-- Supplied material follows --

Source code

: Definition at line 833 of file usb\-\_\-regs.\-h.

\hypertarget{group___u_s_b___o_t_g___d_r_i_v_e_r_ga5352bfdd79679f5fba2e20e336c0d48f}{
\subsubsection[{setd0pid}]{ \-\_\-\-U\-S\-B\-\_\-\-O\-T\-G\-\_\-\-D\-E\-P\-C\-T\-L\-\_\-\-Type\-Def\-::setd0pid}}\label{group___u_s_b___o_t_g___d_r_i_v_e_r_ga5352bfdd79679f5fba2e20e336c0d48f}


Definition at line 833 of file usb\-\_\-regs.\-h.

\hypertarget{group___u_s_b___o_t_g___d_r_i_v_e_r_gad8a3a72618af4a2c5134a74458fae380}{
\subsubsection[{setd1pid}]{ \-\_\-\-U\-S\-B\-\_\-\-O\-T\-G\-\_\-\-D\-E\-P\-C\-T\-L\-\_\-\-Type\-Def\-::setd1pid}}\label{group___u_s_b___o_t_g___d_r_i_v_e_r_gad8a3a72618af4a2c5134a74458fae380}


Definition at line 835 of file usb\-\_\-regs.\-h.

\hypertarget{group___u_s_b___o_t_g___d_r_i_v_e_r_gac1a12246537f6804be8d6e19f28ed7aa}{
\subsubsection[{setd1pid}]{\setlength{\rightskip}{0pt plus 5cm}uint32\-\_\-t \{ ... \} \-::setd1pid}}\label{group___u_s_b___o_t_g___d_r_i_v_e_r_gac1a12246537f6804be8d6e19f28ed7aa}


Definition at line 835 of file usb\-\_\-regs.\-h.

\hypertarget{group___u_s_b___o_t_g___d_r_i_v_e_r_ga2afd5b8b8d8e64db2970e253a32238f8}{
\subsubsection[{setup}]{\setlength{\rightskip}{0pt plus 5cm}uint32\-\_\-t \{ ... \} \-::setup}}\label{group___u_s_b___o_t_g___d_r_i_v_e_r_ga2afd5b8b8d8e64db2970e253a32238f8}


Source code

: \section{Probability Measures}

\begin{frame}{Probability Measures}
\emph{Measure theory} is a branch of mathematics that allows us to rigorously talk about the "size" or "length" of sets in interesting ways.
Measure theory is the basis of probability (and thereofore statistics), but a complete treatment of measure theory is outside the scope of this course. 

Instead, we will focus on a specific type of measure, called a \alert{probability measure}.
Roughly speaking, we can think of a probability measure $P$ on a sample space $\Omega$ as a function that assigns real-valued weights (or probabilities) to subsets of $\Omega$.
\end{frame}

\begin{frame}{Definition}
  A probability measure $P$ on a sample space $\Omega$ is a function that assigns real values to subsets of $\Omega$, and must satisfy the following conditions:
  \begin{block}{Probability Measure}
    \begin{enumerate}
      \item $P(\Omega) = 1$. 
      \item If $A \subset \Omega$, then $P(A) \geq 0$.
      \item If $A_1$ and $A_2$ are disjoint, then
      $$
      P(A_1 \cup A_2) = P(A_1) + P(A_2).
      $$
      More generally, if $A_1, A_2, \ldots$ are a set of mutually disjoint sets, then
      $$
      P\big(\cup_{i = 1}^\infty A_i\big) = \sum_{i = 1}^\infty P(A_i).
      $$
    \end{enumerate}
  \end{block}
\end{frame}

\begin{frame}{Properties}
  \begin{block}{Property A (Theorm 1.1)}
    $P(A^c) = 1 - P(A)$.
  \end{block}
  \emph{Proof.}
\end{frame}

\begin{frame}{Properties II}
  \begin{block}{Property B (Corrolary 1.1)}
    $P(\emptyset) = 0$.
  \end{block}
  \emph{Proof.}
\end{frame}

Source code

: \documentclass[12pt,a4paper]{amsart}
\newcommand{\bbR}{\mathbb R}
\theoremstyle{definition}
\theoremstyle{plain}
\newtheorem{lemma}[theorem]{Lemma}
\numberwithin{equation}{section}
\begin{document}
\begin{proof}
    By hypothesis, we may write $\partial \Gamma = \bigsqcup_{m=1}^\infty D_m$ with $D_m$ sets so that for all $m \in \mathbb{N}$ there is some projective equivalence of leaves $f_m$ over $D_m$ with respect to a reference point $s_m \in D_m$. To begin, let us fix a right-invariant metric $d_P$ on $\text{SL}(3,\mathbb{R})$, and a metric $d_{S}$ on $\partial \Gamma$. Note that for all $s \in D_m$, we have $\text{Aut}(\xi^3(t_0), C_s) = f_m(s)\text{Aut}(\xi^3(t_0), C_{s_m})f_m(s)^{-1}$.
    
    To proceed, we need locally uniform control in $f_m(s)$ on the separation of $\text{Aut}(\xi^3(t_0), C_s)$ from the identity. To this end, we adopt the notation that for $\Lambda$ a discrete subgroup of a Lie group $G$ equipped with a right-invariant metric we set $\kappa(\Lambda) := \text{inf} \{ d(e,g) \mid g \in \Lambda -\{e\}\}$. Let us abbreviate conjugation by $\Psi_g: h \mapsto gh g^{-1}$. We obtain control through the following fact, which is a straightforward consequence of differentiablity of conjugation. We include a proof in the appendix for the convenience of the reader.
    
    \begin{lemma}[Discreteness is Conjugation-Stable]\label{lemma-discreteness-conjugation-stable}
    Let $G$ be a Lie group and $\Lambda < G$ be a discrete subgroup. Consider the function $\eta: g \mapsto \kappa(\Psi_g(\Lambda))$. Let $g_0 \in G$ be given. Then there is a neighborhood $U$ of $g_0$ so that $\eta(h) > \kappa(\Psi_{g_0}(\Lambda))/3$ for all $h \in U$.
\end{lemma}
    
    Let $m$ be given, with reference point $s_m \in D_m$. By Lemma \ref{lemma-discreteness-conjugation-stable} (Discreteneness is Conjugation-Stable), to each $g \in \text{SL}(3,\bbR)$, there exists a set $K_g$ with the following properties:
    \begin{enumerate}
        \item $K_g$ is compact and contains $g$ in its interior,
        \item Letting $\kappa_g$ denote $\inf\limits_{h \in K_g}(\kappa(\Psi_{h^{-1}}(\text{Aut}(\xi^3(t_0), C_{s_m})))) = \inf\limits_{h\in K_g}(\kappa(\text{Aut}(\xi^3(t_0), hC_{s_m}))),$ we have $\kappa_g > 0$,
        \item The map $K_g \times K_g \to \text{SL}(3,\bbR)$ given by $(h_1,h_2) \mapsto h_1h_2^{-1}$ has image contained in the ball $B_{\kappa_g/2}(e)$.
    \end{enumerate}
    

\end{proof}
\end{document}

-- Supplied material concluded --

About this task >>
Can you restate every record above word for word?

Solution below >>
Source code

: Definition at line 833 of file usb\-\_\-regs.\-h.

\hypertarget{group___u_s_b___o_t_g___d_r_i_v_e_r_ga5352bfdd79679f5fba2e20e336c0d48f}{
\subsubsection[{setd0pid}]{ \-\_\-\-U\-S\-B\-\_\-\-O\-T\-G\-\_\-\-D\-E\-P\-C\-T\-L\-\_\-\-Type\-Def\-::setd0pid}}\label{group___u_s_b___o_t_g___d_r_i_v_e_r_ga5352bfdd79679f5fba2e20e336c0d48f}


Definition at line 833 of file usb\-\_\-regs.\-h.

\hypertarget{group___u_s_b___o_t_g___d_r_i_v_e_r_gad8a3a72618af4a2c5134a74458fae380}{
\subsubsection[{setd1pid}]{ \-\_\-\-U\-S\-B\-\_\-\-O\-T\-G\-\_\-\-D\-E\-P\-C\-T\-L\-\_\-\-Type\-Def\-::setd1pid}}\label{group___u_s_b___o_t_g___d_r_i_v_e_r_gad8a3a72618af4a2c5134a74458fae380}


Definition at line 835 of file usb\-\_\-regs.\-h.

\hypertarget{group___u_s_b___o_t_g___d_r_i_v_e_r_gac1a12246537f6804be8d6e19f28ed7aa}{
\subsubsection[{setd1pid}]{\setlength{\rightskip}{0pt plus 5cm}uint32\-\_\-t \{ ... \} \-::setd1pid}}\label{group___u_s_b___o_t_g___d_r_i_v_e_r_gac1a12246537f6804be8d6e19f28ed7aa}


Definition at line 835 of file usb\-\_\-regs.\-h.

\hypertarget{group___u_s_b___o_t_g___d_r_i_v_e_r_ga2afd5b8b8d8e64db2970e253a32238f8}{
\subsubsection[{setup}]{\setlength{\rightskip}{0pt plus 5cm}uint32\-\_\-t \{ ... \} \-::setup}}\label{group___u_s_b___o_t_g___d_r_i_v_e_r_ga2afd5b8b8d8e64db2970e253a32238f8}


Source code

: \section{Probability Measures}

\begin{frame}{Probability Measures}
\emph{Measure theory} is a branch of mathematics that allows us to rigorously talk about the "size" or "length" of sets in interesting ways.
Measure theory is the basis of probability (and thereofore statistics), but a complete treatment of measure theory is outside the scope of this course. 

Instead, we will focus on a specific type of measure, called a \alert{probability measure}.
Roughly speaking, we can think of a probability measure $P$ on a sample space $\Omega$ as a function that assigns real-valued weights (or probabilities) to subsets of $\Omega$.
\end{frame}

\begin{frame}{Definition}
  A probability measure $P$ on a sample space $\Omega$ is a function that assigns real values to subsets of $\Omega$, and must satisfy the following conditions:
  \begin{block}{Probability Measure}
    \begin{enumerate}
      \item $P(\Omega) = 1$. 
      \item If $A \subset \Omega$, then $P(A) \geq 0$.
      \item If $A_1$ and $A_2$ are disjoint, then
      $$
      P(A_1 \cup A_2) = P(A_1) + P(A_2).
      $$
      More generally, if $A_1, A_2, \ldots$ are a set of mutually disjoint sets, then
      $$
      P\big(\cup_{i = 1}^\infty A_i\big) = \sum_{i = 1}^\infty P(A_i).
      $$
    \end{enumerate}
  \end{block}
\end{frame}

\begin{frame}{Properties}
  \begin{block}{Property A (Theorm 1.1)}
    $P(A^c) = 1 - P(A)$.
  \end{block}
  \emph{Proof.}
\end{frame}

\begin{frame}{Properties II}
  \begin{block}{Property B (Corrolary 1.1)}
    $P(\emptyset) = 0$.
  \end{block}
  \emph{Proof.}
\end{frame}

Source code

: \documentclass[12pt,a4paper]{amsart}
\newcommand{\bbR}{\mathbb R}
\theoremstyle{definition}
\theoremstyle{plain}
\newtheorem{lemma}[theorem]{Lemma}
\numberwithin{equation}{section}
\begin{document}
\begin{proof}
    By hypothesis, we may write $\partial \Gamma = \bigsqcup_{m=1}^\infty D_m$ with $D_m$ sets so that for all $m \in \mathbb{N}$ there is some projective equivalence of leaves $f_m$ over $D_m$ with respect to a reference point $s_m \in D_m$. To begin, let us fix a right-invariant metric $d_P$ on $\text{SL}(3,\mathbb{R})$, and a metric $d_{S}$ on $\partial \Gamma$. Note that for all $s \in D_m$, we have $\text{Aut}(\xi^3(t_0), C_s) = f_m(s)\text{Aut}(\xi^3(t_0), C_{s_m})f_m(s)^{-1}$.
    
    To proceed, we need locally uniform control in $f_m(s)$ on the separation of $\text{Aut}(\xi^3(t_0), C_s)$ from the identity. To this end, we adopt the notation that for $\Lambda$ a discrete subgroup of a Lie group $G$ equipped with a right-invariant metric we set $\kappa(\Lambda) := \text{inf} \{ d(e,g) \mid g \in \Lambda -\{e\}\}$. Let us abbreviate conjugation by $\Psi_g: h \mapsto gh g^{-1}$. We obtain control through the following fact, which is a straightforward consequence of differentiablity of conjugation. We include a proof in the appendix for the convenience of the reader.
    
    \begin{lemma}[Discreteness is Conjugation-Stable]\label{lemma-discreteness-conjugation-stable}
    Let $G$ be a Lie group and $\Lambda < G$ be a discrete subgroup. Consider the function $\eta: g \mapsto \kappa(\Psi_g(\Lambda))$. Let $g_0 \in G$ be given. Then there is a neighborhood $U$ of $g_0$ so that $\eta(h) > \kappa(\Psi_{g_0}(\Lambda))/3$ for all $h \in U$.
\end{lemma}
    
    Let $m$ be given, with reference point $s_m \in D_m$. By Lemma \ref{lemma-discreteness-conjugation-stable} (Discreteneness is Conjugation-Stable), to each $g \in \text{SL}(3,\bbR)$, there exists a set $K_g$ with the following properties:
    \begin{enumerate}
        \item $K_g$ is compact and contains $g$ in its interior,
        \item Letting $\kappa_g$ denote $\inf\limits_{h \in K_g}(\kappa(\Psi_{h^{-1}}(\text{Aut}(\xi^3(t_0), C_{s_m})))) = \inf\limits_{h\in K_g}(\kappa(\text{Aut}(\xi^3(t_0), hC_{s_m}))),$ we have $\kappa_g > 0$,
        \item The map $K_g \times K_g \to \text{SL}(3,\bbR)$ given by $(h_1,h_2) \mapsto h_1h_2^{-1}$ has image contained in the ball $B_{\kappa_g/2}(e)$.
    \end{enumerate}
    

\end{proof}
\end{document}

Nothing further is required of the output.